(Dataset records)

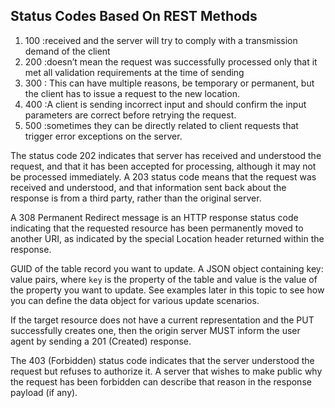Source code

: <!-- from online -->
## Status Codes Based On REST Methods

1. 100 :received and the server will try to comply with a transmission demand of the client
2. 200 :doesn’t mean the request was successfully processed only that it met all validation requirements at the time of sending
3. 300 : This can have multiple reasons, be temporary or permanent, but the client has to issue a request to the new location.
4. 400 :A client is sending incorrect input and should confirm the input parameters are correct before retrying the request.
5. 500 :sometimes they can be directly related to client requests that trigger error exceptions on the server.


The status code 202 indicates that server has received and understood the request, and that it has been accepted for processing, although it may not be processed immediately. A 203 status code means that the request was received and understood, and that information sent back about the response is from a third party, rather than the original server.

A 308 Permanent Redirect message is an HTTP response status code indicating that the requested resource has been permanently moved to another URI, as indicated by the special Location header returned within the response.

GUID of the table record you want to update. A JSON object containing key: value pairs, where `key` is the property of the table and value is the value of the property you want to update. See examples later in this topic to see how you can define the data object for various update scenarios.

If the target resource does not have a current representation and the PUT successfully creates one, then the origin server MUST inform the user agent by sending a 201 (Created) response.

The 403 (Forbidden) status code indicates that the server understood the request but refuses to authorize it. A server that wishes to make public why the request has been forbidden can describe that reason in the response payload (if any).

PROBLEM DESCRIPTION:
Scan the records above for the string "sending", then report every line that contains it.

EXPECTED OUTPUT:
2. 200 :doesn’t mean the request was successfully processed only that it met all validation requirements at the time of sending
4. 400 :A client is sending incorrect input and should confirm the input parameters are correct before retrying the request.
If the target resource does not have a current representation and the PUT successfully creates one, then the origin server MUST inform the user agent by sending a 201 (Created) response.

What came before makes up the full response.